=== STORED DATA ===
━━━━

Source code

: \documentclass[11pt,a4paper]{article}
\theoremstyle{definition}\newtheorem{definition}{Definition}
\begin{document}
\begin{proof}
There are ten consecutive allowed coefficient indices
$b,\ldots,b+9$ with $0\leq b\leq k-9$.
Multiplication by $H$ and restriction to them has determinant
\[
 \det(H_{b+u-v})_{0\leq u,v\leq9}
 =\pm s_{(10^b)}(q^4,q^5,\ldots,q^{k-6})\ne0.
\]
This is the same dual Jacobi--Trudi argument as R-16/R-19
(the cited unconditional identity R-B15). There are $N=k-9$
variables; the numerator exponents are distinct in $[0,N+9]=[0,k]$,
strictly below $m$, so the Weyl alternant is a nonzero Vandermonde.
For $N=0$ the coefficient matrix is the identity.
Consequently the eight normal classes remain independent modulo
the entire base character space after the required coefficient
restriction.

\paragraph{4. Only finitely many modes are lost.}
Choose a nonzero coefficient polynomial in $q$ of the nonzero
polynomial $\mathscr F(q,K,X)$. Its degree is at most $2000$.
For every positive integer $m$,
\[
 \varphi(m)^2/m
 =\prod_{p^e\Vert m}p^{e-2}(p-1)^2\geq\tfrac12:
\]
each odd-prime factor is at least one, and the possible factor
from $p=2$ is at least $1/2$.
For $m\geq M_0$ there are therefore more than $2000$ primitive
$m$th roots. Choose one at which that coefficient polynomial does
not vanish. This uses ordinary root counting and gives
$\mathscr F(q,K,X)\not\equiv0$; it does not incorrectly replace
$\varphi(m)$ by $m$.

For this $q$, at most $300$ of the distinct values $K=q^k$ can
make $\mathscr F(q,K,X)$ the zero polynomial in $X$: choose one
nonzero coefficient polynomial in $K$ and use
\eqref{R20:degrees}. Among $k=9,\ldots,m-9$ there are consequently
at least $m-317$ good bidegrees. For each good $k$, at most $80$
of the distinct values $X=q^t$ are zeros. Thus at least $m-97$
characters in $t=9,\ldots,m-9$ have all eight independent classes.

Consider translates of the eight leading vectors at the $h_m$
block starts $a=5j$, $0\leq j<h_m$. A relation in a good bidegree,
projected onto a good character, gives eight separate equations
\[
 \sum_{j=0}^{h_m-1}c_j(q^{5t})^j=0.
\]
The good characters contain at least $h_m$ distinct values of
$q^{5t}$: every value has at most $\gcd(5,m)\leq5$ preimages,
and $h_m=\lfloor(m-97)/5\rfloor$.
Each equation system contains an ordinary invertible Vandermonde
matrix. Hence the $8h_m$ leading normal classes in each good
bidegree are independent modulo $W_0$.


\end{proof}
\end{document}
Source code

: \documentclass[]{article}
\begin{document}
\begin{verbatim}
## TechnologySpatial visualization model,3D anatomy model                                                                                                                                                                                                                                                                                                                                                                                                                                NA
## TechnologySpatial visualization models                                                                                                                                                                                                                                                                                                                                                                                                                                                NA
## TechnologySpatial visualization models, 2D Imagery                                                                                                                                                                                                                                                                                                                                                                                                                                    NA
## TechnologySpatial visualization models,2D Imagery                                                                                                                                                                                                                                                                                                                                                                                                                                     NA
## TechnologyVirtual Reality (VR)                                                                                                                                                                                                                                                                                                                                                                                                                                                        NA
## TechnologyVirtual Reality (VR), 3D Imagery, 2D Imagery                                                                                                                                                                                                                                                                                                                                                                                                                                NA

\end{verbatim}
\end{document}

━━━━

Filter the data down to the lines that contain the string "Imagery", and copy them.

=== OUTPUT ===
## TechnologySpatial visualization models, 2D Imagery                                                                                                                                                                                                                                                                                                                                                                                                                                    NA
## TechnologySpatial visualization models,2D Imagery                                                                                                                                                                                                                                                                                                                                                                                                                                     NA
## TechnologyVirtual Reality (VR), 3D Imagery, 2D Imagery                                                                                                                                                                                                                                                                                                                                                                                                                                NA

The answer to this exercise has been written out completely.